DATA FOR PROCESSING:
■ ■ ■ ■ ■

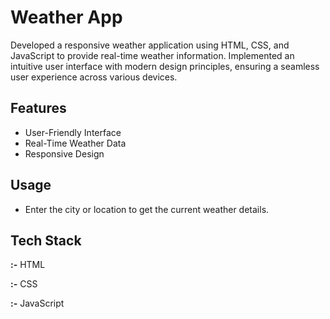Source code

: 
# Weather App

Developed a responsive weather application using HTML, CSS, and JavaScript to provide real-time weather
information. Implemented an intuitive user interface with modern design principles, ensuring a seamless user experience
across various devices.

## Features

- User-Friendly Interface
- Real-Time Weather Data
- Responsive Design


## Usage

- Enter the city or location to get the current weather details.
## Tech Stack

**:-**  HTML

**:-**  CSS

**:-**  JavaScript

■ ■ ■ ■ ■

EXERCISE BRIEF:
Looking at the entries, work out how many lines include the word "JavaScript" and give the number by itself.

RESPONSE BOX:
2